Signaling Center | Responsible Substance | Action | Anomaly |
---|---|---|---|
Apical ectodermal ridge | Fibroblast growth factors | Proximal to distal limb development, interdigital necrosis | Transverse deficiency |
Zone of polarizing activity | Sonic hedgehog protein | Radioulnar limb formation | Mirror hand |
Wnt pathway | Transcription factor, Lmx-1 | Ventral and dorsal limb axis | Nail patella syndrome, abnormal nail and pulp arrangement |
Programmed cell death plays an important part in limb development. Programmed cell death is an active process that is genetically controlled to eliminate unwanted cells during embryogenesis. Apoptotic cells undergo a degeneration process with DNA fragmentation and are eventually engulfed by phagocytic cells. Genetic control of cell death is necessary during limb bud formation. For example, the digits initially develop as webbed fingers. Extraneous tissue between fingers must undergo apoptosis and interdigital necrosis for finger separation. Failure of interdigital apoptosis results in syndactyly. Interestingly, bone morphogenetic proteins (BMPs), widely recognized for their role in chondrogenesis and osteogenesis, trigger apoptotic pathways of the interdigital mesenchyme to produce separated fingers. BMP antagonist can block BMP signaling and prevent apoptosis and interdigital necrosis. For example, bats have web limbs, and BMP is blocked during their limb embryogenesis. Similarly, altered signaling of fibroblast growth factors, such as occurs in Apert syndrome, can negate BMP-mediated apoptosis, resulting in syndactyly ( Figure 35.2 ).

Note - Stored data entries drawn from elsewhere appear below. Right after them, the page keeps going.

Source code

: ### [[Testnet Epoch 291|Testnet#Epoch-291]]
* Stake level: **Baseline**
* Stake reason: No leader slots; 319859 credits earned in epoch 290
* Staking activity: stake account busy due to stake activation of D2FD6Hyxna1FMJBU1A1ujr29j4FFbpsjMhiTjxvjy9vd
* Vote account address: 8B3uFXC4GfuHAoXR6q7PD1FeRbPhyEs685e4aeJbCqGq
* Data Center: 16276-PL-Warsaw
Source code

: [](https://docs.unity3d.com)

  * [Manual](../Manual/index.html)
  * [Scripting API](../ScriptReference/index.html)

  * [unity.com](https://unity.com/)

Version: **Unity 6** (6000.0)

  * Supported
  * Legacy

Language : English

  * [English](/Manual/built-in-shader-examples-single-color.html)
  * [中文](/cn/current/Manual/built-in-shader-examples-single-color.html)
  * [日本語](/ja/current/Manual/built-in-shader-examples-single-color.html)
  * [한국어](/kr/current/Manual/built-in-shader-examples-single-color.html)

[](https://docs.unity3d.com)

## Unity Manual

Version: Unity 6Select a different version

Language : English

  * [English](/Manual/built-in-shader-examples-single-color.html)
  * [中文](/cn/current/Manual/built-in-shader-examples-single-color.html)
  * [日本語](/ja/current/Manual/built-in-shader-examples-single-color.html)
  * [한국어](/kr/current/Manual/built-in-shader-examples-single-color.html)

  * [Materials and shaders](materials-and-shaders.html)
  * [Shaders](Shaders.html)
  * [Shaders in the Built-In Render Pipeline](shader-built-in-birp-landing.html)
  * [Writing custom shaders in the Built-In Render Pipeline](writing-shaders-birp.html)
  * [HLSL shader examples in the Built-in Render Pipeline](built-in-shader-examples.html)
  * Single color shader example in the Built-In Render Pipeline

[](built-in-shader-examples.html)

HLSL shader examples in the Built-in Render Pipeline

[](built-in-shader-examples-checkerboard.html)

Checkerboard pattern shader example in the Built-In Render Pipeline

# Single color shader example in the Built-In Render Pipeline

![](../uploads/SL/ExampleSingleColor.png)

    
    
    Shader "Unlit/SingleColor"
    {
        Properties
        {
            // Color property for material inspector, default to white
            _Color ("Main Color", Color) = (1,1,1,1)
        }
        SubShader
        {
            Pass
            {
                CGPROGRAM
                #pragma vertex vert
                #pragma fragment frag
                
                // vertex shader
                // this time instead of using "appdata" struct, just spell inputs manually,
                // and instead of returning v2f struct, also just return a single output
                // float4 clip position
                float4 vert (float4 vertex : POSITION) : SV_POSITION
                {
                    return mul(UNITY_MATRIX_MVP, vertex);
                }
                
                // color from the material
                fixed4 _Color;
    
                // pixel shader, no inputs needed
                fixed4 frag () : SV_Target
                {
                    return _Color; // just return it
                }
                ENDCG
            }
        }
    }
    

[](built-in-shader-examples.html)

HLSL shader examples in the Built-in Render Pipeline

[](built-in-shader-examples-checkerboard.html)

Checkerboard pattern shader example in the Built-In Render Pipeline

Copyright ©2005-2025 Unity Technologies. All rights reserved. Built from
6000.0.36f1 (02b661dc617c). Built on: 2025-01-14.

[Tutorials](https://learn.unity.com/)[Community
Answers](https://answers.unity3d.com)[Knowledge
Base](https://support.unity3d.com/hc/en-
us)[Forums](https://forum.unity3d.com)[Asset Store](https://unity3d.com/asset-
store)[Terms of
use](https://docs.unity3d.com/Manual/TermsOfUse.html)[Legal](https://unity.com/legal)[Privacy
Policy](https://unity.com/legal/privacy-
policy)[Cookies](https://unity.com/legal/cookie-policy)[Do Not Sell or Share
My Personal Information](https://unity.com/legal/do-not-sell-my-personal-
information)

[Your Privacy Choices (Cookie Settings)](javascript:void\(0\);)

Spatial Axes of Limb Development and Their Signaling Centers
Proximodistal Limb Development
The limb develops in a proximal to distal direction, with the shoulder forming before the elbow and the elbow before the wrist. This progression is controlled by the AER, a thickened layer of ectoderm that condenses over the limb bud. This signaling center guides the underlying mesoderm to differentiate into appropriate structures. Removal of the AER results in limb truncation, and ectopic implantation of the AER causes additional limbs to form ( Figures 35.3 and 35.4 ). The secreted proteins within the AER that yield this effect are fibroblast growth factors. In fact, removal of the AER can be overcome by application of fibroblast growth factors ( Figure 35.5 ). Mice deficient in various fibroblast growth factors have complete transverse limb defects.